Quitar el guiño

Por Jesús Marcial Grande Gutiérrez

En la edad de la inconsciencia, en la niñez de mis 8 años, no podíamos pensar que lo que hacíamos a aquellos coches aparcados junto a la acera podía ser la causa de un fatídico accidente. No recuerdo quién inventó aquel entretenimiento, quizás fuera yo mismo, pero el juego de robar los bombines de los intermitentes a los Seat 600 y Seat 850 ofrecía unos alicientes poderosos: ¡era tan fácil! ¡tan emocionante! y, por si fuera poco ¡tan productivo para nuestra colección de bombillas...!
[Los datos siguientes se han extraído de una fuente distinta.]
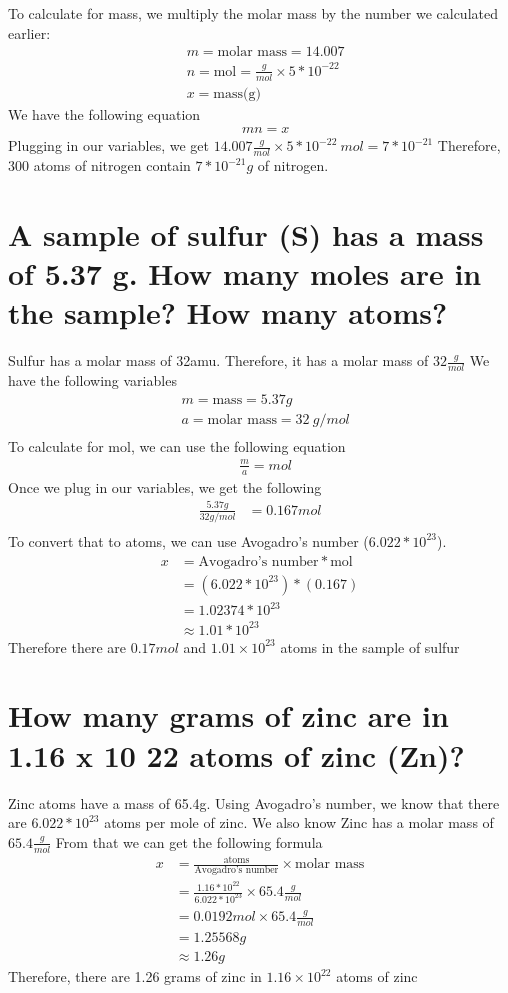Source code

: \documentclass{scrartcl}
\begin{document}
To calculate for mass, we multiply the molar mass by the number we calculated
earlier:
\begin{align*}
&m=\text{molar mass}=14.007\\
&n=\text{mol}=\frac{g}{mol}\times5*10^{-22}\\
&x=\text{mass(g)}
\end{align*}
We have the following equation
\begin{align*}
&mn=x
\end{align*}
Plugging in our variables, we get
\(14.007 \frac{g}{mol}\times5*10^{-22}\ mol=7*10^{-21}\)
Therefore, 300 atoms of nitrogen contain \(7*10^{-21}g\) of nitrogen.

\section{A sample of sulfur (S) has a mass of 5.37 g. How many moles are in the sample? How many atoms?}
\label{sec:orgba7f43f}
Sulfur has a molar mass of 32amu. Therefore, it has a molar mass of
\(32\frac{g}{mol}\)
We have the following variables
\begin{align*}
&m=\text{mass}=5.37g\\
&a=\text{molar mass}=32\ g/mol\\
\end{align*}
To calculate for mol, we can use the following equation
\begin{align*}
&\frac{m}{a}=mol
\end{align*}
Once we plug in our variables, we get the following
\begin{align*}
\frac{5.37g}{32g/mol}&=0.167mol\\
\end{align*}
To convert that to atoms, we can use Avogadro's number (\(6.022 *10^{23}\)).
\begin{align*}
x&=\text{Avogadro's number}*\text{mol}\\
&=(6.022*10^{23})*(0.167)\\
&=1.02374*10^{23}\\
&\approx1.01*10^{23}
\end{align*}
Therefore there are \(0.17mol\) and \(1.01\times10^{23}\) atoms in the sample of sulfur

\section{How many grams of zinc are in 1.16 x 10 22 atoms of zinc (Zn)?}
\label{sec:org4c6dfb5}
Zinc atoms have a mass of 65.4g. Using Avogadro's number, we know that there are \(6.022 *10^{23}\) atoms per mole of zinc.
We also know Zinc has a molar mass of \(65.4\frac{g}{mol}\)
From that we can get the following formula
\begin{align*}
x&=\frac{\text{atoms}}{\text{Avogadro's number}}\times\text{molar mass}\\
&=\frac{1.16*10^{22}}{6.022*10^{23}}\times65.4 \frac{g}{mol}\\
&=0.0192mol\times65.4\frac{g}{mol}\\
&=1.25568g\\
&\approx1.26g
\end{align*}
Therefore, there are 1.26 grams of zinc in \(1.16\times10^{22}\) atoms  of zinc
\end{document}
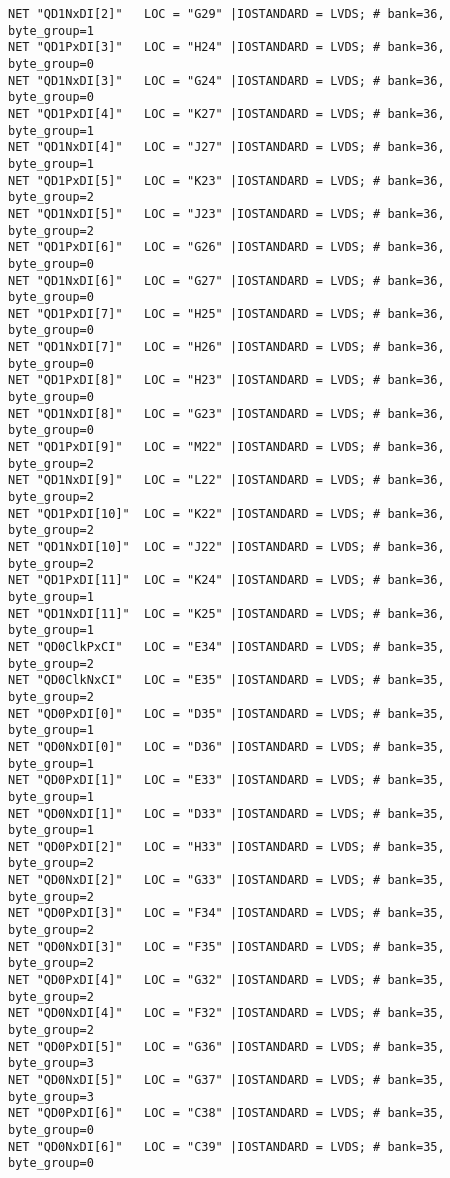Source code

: \begin{appendix}
\begin{verbatim}
NET "QD1NxDI[2]"   LOC = "G29" |IOSTANDARD = LVDS; # bank=36, byte_group=1
NET "QD1PxDI[3]"   LOC = "H24" |IOSTANDARD = LVDS; # bank=36, byte_group=0
NET "QD1NxDI[3]"   LOC = "G24" |IOSTANDARD = LVDS; # bank=36, byte_group=0
NET "QD1PxDI[4]"   LOC = "K27" |IOSTANDARD = LVDS; # bank=36, byte_group=1
NET "QD1NxDI[4]"   LOC = "J27" |IOSTANDARD = LVDS; # bank=36, byte_group=1
NET "QD1PxDI[5]"   LOC = "K23" |IOSTANDARD = LVDS; # bank=36, byte_group=2
NET "QD1NxDI[5]"   LOC = "J23" |IOSTANDARD = LVDS; # bank=36, byte_group=2
NET "QD1PxDI[6]"   LOC = "G26" |IOSTANDARD = LVDS; # bank=36, byte_group=0
NET "QD1NxDI[6]"   LOC = "G27" |IOSTANDARD = LVDS; # bank=36, byte_group=0
NET "QD1PxDI[7]"   LOC = "H25" |IOSTANDARD = LVDS; # bank=36, byte_group=0
NET "QD1NxDI[7]"   LOC = "H26" |IOSTANDARD = LVDS; # bank=36, byte_group=0
NET "QD1PxDI[8]"   LOC = "H23" |IOSTANDARD = LVDS; # bank=36, byte_group=0
NET "QD1NxDI[8]"   LOC = "G23" |IOSTANDARD = LVDS; # bank=36, byte_group=0
NET "QD1PxDI[9]"   LOC = "M22" |IOSTANDARD = LVDS; # bank=36, byte_group=2
NET "QD1NxDI[9]"   LOC = "L22" |IOSTANDARD = LVDS; # bank=36, byte_group=2
NET "QD1PxDI[10]"  LOC = "K22" |IOSTANDARD = LVDS; # bank=36, byte_group=2
NET "QD1NxDI[10]"  LOC = "J22" |IOSTANDARD = LVDS; # bank=36, byte_group=2
NET "QD1PxDI[11]"  LOC = "K24" |IOSTANDARD = LVDS; # bank=36, byte_group=1
NET "QD1NxDI[11]"  LOC = "K25" |IOSTANDARD = LVDS; # bank=36, byte_group=1
NET "QD0ClkPxCI"   LOC = "E34" |IOSTANDARD = LVDS; # bank=35, byte_group=2
NET "QD0ClkNxCI"   LOC = "E35" |IOSTANDARD = LVDS; # bank=35, byte_group=2
NET "QD0PxDI[0]"   LOC = "D35" |IOSTANDARD = LVDS; # bank=35, byte_group=1
NET "QD0NxDI[0]"   LOC = "D36" |IOSTANDARD = LVDS; # bank=35, byte_group=1
NET "QD0PxDI[1]"   LOC = "E33" |IOSTANDARD = LVDS; # bank=35, byte_group=1
NET "QD0NxDI[1]"   LOC = "D33" |IOSTANDARD = LVDS; # bank=35, byte_group=1
NET "QD0PxDI[2]"   LOC = "H33" |IOSTANDARD = LVDS; # bank=35, byte_group=2
NET "QD0NxDI[2]"   LOC = "G33" |IOSTANDARD = LVDS; # bank=35, byte_group=2
NET "QD0PxDI[3]"   LOC = "F34" |IOSTANDARD = LVDS; # bank=35, byte_group=2
NET "QD0NxDI[3]"   LOC = "F35" |IOSTANDARD = LVDS; # bank=35, byte_group=2
NET "QD0PxDI[4]"   LOC = "G32" |IOSTANDARD = LVDS; # bank=35, byte_group=2
NET "QD0NxDI[4]"   LOC = "F32" |IOSTANDARD = LVDS; # bank=35, byte_group=2
NET "QD0PxDI[5]"   LOC = "G36" |IOSTANDARD = LVDS; # bank=35, byte_group=3
NET "QD0NxDI[5]"   LOC = "G37" |IOSTANDARD = LVDS; # bank=35, byte_group=3
NET "QD0PxDI[6]"   LOC = "C38" |IOSTANDARD = LVDS; # bank=35, byte_group=0
NET "QD0NxDI[6]"   LOC = "C39" |IOSTANDARD = LVDS; # bank=35, byte_group=0

\end{verbatim}
\end{appendix}
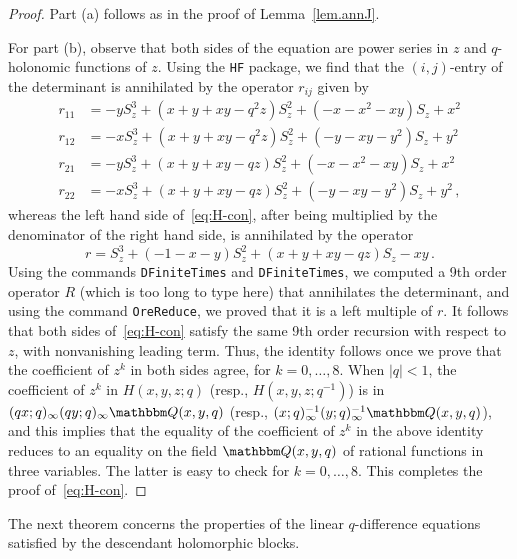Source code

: \documentclass[12pt,reqno]{amsart}
\theoremstyle{definition}
\def\BQ{\mathbbm Q}
\begin{document}
\begin{proof}
Part (a) follows as in the proof of Lemma~\ref{lem.annJ}.

For part (b), observe that both sides of the equation are 
power series in $z$ and $q$-holonomic functions of $z$. Using the
\texttt{HF} package, we find that the $(i,j)$-entry
of the determinant is annihilated by the operator $r_{ij}$ given by
\begin{align*}
  r_{11} &=
  -y S_z^3 + (x + y + x y - q^2 z) S_z^2  + (-x - x^2 - x y) S_z + x^2
\\
r_{12} &=
-x S_z^3 + (x + y + x y - q^2 z) S_z^2 + (-y - x y - y^2) S_z + y^2
\\
r_{21} &=
-y S_z^3 + (x + y + x y - q z)  S_z^2 + (-x - x^2 - x y) S_z + x^2
\\
r_{22} &=
-x S_z^3 + (x + y + x y - q z) S_z^2 + (-y - x y - y^2) S_z + y^2 \,,
 \end{align*}
 whereas the left hand side of~\eqref{eq:H-con}, after being multiplied
 by the denominator of the right hand side, is annihilated by the
 operator
 \begin{equation}
 r= S_z^3 + (-1 - x - y)  S_z^2 + (x + y + x y - q z) S_z - x y \,.
 \end{equation}
 Using the commands \texttt{DFiniteTimes} and \texttt{DFiniteTimes},
 we computed a 9th order operator $R$ (which is too long to type here)
 that annihilates the determinant, and using the command
 \texttt{OreReduce}, we proved that it is a left multiple of $r$. It
 follows that both sides of~\eqref{eq:H-con} satisfy the same 9th
 order recursion with respect to $z$, with nonvanishing leading
 term. Thus, the identity follows once we prove that the coefficient
 of $z^k$ in both sides agree, for $k=0,\dots,8$. When $|q|<1$, the
 coefficient of $z^k$ in $H(x,y,z;q)$ (resp., $H(x,y,z;q^{-1})$) is in
 $(qx;q)_\infty(qy;q)_\infty \BQ(x,y,q)$ (resp.,
 $(x;q)_\infty^{-1}(y;q)_\infty^{-1} \BQ(x,y,q)$), and this implies
 that the equality of the coefficient of $z^k$ in the above identity
 reduces to an equality on the field $\BQ(x,y,q)$ of rational
 functions in three variables. The latter is easy to check for
 $k=0,\dots,8$. This completes the proof of~\eqref{eq:H-con}.
\end{proof}

The next theorem concerns the properties of the linear $q$-difference
equations satisfied by the descendant holomorphic blocks.
\end{document}

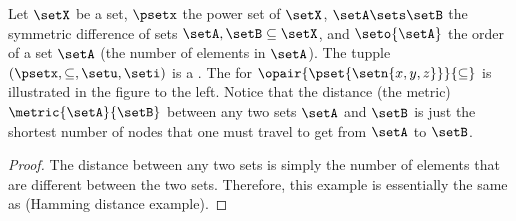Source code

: \begin{minipage}{\tw-43mm}\raggedright
\begin{example}
\label{ex:d_powerset}
\footnotemark
{}
Let $\setX$ be a set, $\psetx$ the power set of $\setX$,
$\setA\sets \setB$ the symmetric difference of sets $\setA,\setB\subseteq \setX$,
and $\seto{\setA}$ the order of a set $\setA$ (the number of elements in $\setA$).\footnotemark
{}
The tupple $(\psetx,\subseteq,\setu,\seti)$ is a .
The  for $\opair{\pset{\setn{x,y,z}}}{\subseteq}$
is illustrated in
the figure to the left.
Notice that the distance (the metric) $\metric{\setA}{\setB}$ between any two sets $\setA$ and $\setB$
is just the shortest number of nodes that one must travel to get from $\setA$ to $\setB$.
\end{example}
\end{minipage}
\begin{proof}
The distance between any two sets is simply the number of elements that
are different between the two sets.
Therefore, this example is essentially the same as 
(Hamming distance example).
\end{proof}



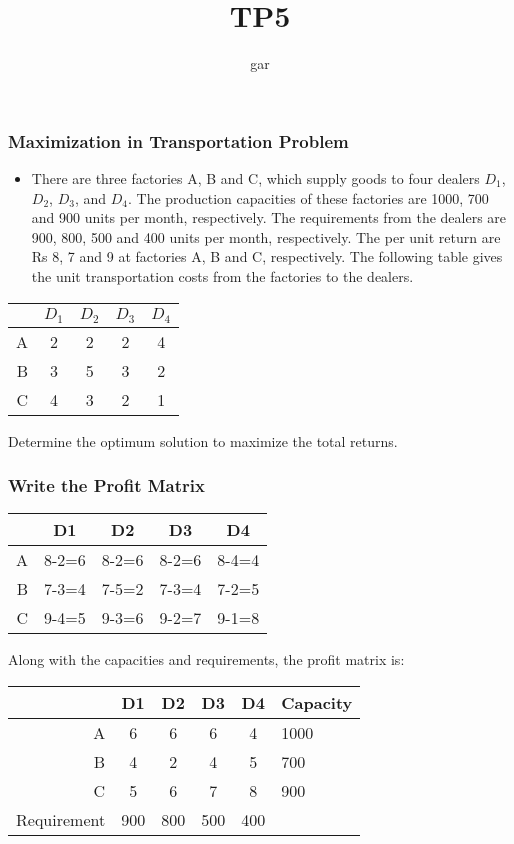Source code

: \documentclass{beamer}
\title{TP5}
\author{gar}
\date{}
\begin{document}
\maketitle

\begin{frame}
  \frametitle{Maximization in Transportation Problem}
  \begin{itemize}
  \item There are three factories A, B and C, which supply goods to four dealers $D_1$, $D_2$, $D_3$, and $D_4$. The production capacities of these factories are 1000, 700 and 900 units per month, respectively. The requirements from the dealers are 900, 800, 500 and 400 units per month, respectively. The per unit return are Rs 8, 7 and 9 at factories A, B and C, respectively. The following table gives the unit transportation costs from the factories to the dealers. 
  \end{itemize}
  \begin{center}
  \begin{tabular}{|r|cccc|}
\hline
      & $D_1$ & $D_2$ & $D_3$ & $D_4$ \\
\hline
    A & 2  & 2  & 2  & 4  \\ 
    B & 3  & 5  & 3  & 2  \\
    C & 4  & 3  & 2  & 1 \\
\hline
  \end{tabular}
\end{center}
Determine the optimum solution to maximize the total returns.
\end{frame}

\begin{frame}
  \frametitle{Write the Profit Matrix}
    \begin{center}
  \begin{tabular}{|r|cccc|}
\hline
            & D1    & D2    & D3    & D4             \\
\hline
    A       & 8-2=6 & 8-2=6 & 8-2=6 & 8-4=4          \\ 
    B       & 7-3=4 & 7-5=2 & 7-3=4 & 7-2=5          \\
    C       & 9-4=5 & 9-3=6 & 9-2=7 & 9-1=8          \\
\hline
  \end{tabular}
\end{center}
Along with the capacities and requirements, the profit matrix is:
    \begin{center}
  \begin{tabular}{|r|cccc|l|}
\hline
            & D1    & D2    & D3    & D4  & Capacity \\
\hline
    A       & 6     & 6     & 6     & 4   & 1000     \\ 
    B       & 4     & 2     & 4     & 5   & 700      \\
    C       & 5     & 6     & 7     & 8   & 900      \\
\hline
Requirement & 900   & 800   & 500   & 400 & \\
\hline
  \end{tabular}
\end{center}
\end{frame}
\end{document}
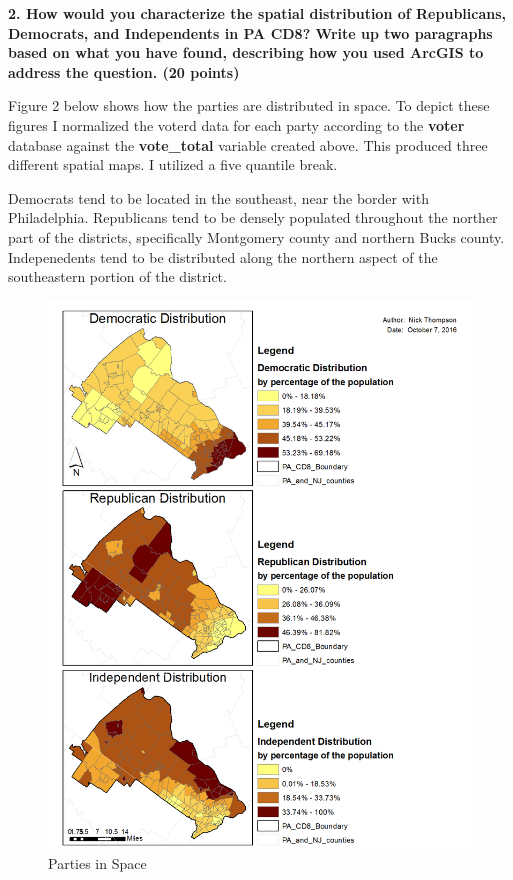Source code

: \documentclass[12pt]{article}
\begin{document}
\clearpage


\noindent \textbf{2. How would you characterize the spatial distribution of Republicans, Democrats, and Independents in PA CD8?  Write up two paragraphs based on what you have found, describing how you used ArcGIS to address the question.  (20 points)}

Figure 2 below shows how the parties are distributed in space.  To depict these figures I normalized the voterd data for each party according to the \textbf{voter} database against the \textbf{vote\_total} variable created above.  This produced three different spatial maps.   I utilized a five quantile break.  

Democrats tend to be located in the southeast, near the border with Philadelphia.  Republicans tend to be densely populated throughout the norther part of the districts, specifically Montgomery county and northern Bucks county.  Indepenedents tend to be distributed along the northern aspect of the southeastern portion of the district.
 
\begin{figure}[H]
	\caption{Parties in Space}
	\centerline{\includegraphics[scale=.75]{question_2.png}} %
\end{figure}
\end{document}
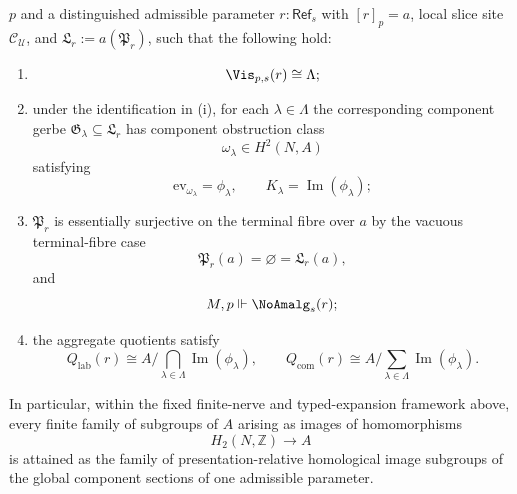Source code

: \begin{theorem}
\(p\) and a distinguished admissible parameter \(r:\mathsf{Ref}_s\) with
\([r]_p=a\), local slice site \(\mathcal C_{\mathcal U}\), and
\(\mathfrak L_r:=a(\mathfrak P_r)\), such that the following hold:
\begin{enumerate}[label=(\roman*),nosep]
\item
\[
\Vis_{p,s}(r)\cong \Lambda;
\]
\item under the identification in \textup{(i)}, for each $\lambda\in\Lambda$ the corresponding component gerbe $\mathfrak G_\lambda\subseteq \mathfrak L_r$ has component obstruction class
\[
\omega_\lambda\in H^2(N,A)
\]
satisfying
\[
\mathrm{ev}_{\omega_\lambda}=\phi_\lambda,
\qquad
K_\lambda=\operatorname{Im}(\phi_\lambda);
\]
\item $\mathfrak P_r$ is essentially surjective on the terminal fibre over $a$ by the vacuous terminal-fibre case
\[
\mathfrak P_r(a)=\varnothing=\mathfrak L_r(a),
\]
and
\[
M,p\Vdash \NoAmalg_s(r);
\]
\item the aggregate quotients satisfy
\[
Q_{\mathrm{lab}}(r)\cong A\Big/\bigcap_{\lambda\in\Lambda}\operatorname{Im}(\phi_\lambda),
\qquad
Q_{\mathrm{com}}(r)\cong A\Big/\sum_{\lambda\in\Lambda}\operatorname{Im}(\phi_\lambda).
\]
\end{enumerate}
In particular, within the fixed finite-nerve and typed-expansion
framework above, every finite family of subgroups of $A$ arising as images of homomorphisms
\[
H_2(N,\mathbb Z)\to A
\]
is attained as the family of presentation-relative homological image subgroups of the global component sections of one admissible parameter.
\end{theorem}

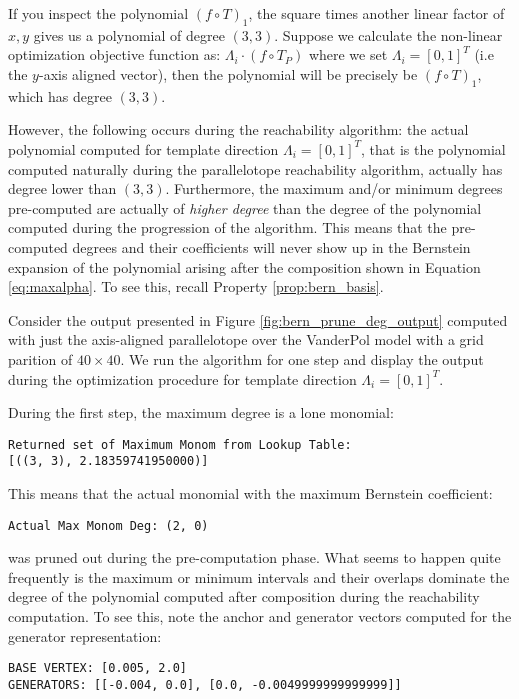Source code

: If you inspect the polynomial $(f \circ T)_1$, the square times another linear factor of $x,y$ gives us a polynomial of degree $(3,3)$.
%
Suppose we calculate the non-linear optimization objective function as: $\Lambda_i \cdot (f \circ T_P)$ where we set $\Lambda_i = [0,1]^T$ (i.e the $y$-axis aligned vector), then the polynomial will be precisely be $(f \circ T)_1$, which has degree $(3,3)$.

However, the following occurs during the reachability algorithm: the actual polynomial computed for template direction $\Lambda_i =[0,1]^T$, that is the polynomial computed naturally during the parallelotope reachability algorithm, actually has degree lower than $(3,3)$.
%
Furthermore, the maximum and/or minimum degrees pre-computed are actually of \emph{higher degree} than the degree of the polynomial computed during the progression of the algorithm. This means that the pre-computed degrees and their coefficients will never show up in the Bernstein expansion of the polynomial arising after the composition shown in Equation \ref{eq:maxalpha}. To see this, recall Property \ref{prop:bern_basis}.

Consider the output presented in Figure \ref{fig:bern_prune_deg_output} computed with just the axis-aligned parallelotope over the VanderPol model with a grid parition of $40 \times 40$. We run the algorithm for one step and display the output during the optimization procedure for template direction $\Lambda_i = [0,1]^T$.

During the first step, the maximum degree is a lone monomial:
%
\begin{verbatim}
Returned set of Maximum Monom from Lookup Table:
[((3, 3), 2.18359741950000)]
\end{verbatim}
%
This means that the actual monomial with the maximum Bernstein coefficient:
\begin{verbatim}
Actual Max Monom Deg: (2, 0)
\end{verbatim}
%
was pruned out during the pre-computation phase.
%
What seems to happen quite frequently is the maximum or minimum intervals and their overlaps dominate the degree of the polynomial computed after composition during the reachability computation. To see this, note the anchor and generator vectors computed for the generator representation:
%
\begin{verbatim}
BASE VERTEX: [0.005, 2.0]
GENERATORS: [[-0.004, 0.0], [0.0, -0.0049999999999999]]
\end{verbatim}

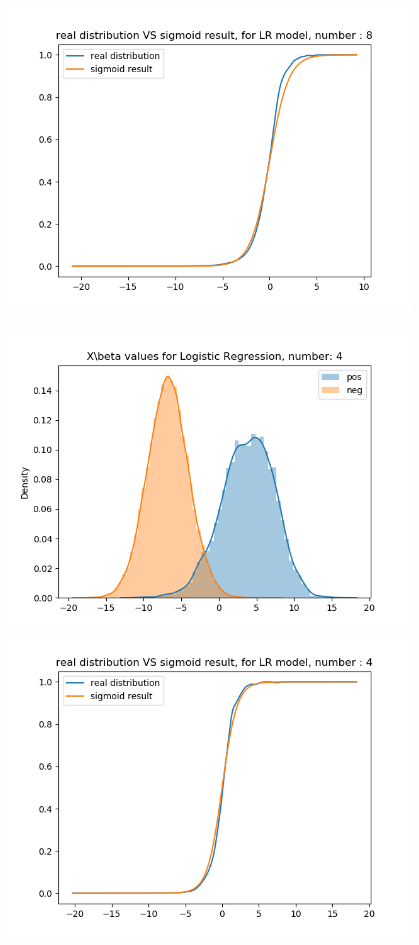 \documentclass{article}
\begin{document}
\begin{figure}[H]
\begin{minipage}{0.19\textwidth}
        \includegraphics[width=0.95\textwidth]{fig/lr/8-2.png}
    \end{minipage}
    \begin{minipage}{0.19\textwidth}
        \centering
        \includegraphics[width=0.95\textwidth]{fig/lr/4.png}
        \includegraphics[width=0.95\textwidth]{fig/lr/4-2.png}

\end{minipage}
\end{figure}
\end{document}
Aquellos modelos tenían dos diminutas pilotos intermitentes en los costados, a unos 20 centímetros sobre las ruedas. Para facilitar el cambio de las lámparas disponían de una tetilla de goma que se ajustaba a un relieve interno de la chapa. De allí salía un cable hacia el cuadro de fusibles. Nosotros nos agachábamos junto a la rueda y metiendo la mano por el interior del chasis agarrábamos la tetilla (como si fuera la teta de una vaca, era muy parecido) y con un fuerte tirón la desprendíamos de la chapa. Entonces, ya fuera, con otro tirón hacia el exterior arrancábamos el cable quedándonos con el portalámparas y su bombilla: ¡Otra más para la colección! Después pasábamos al otro lado.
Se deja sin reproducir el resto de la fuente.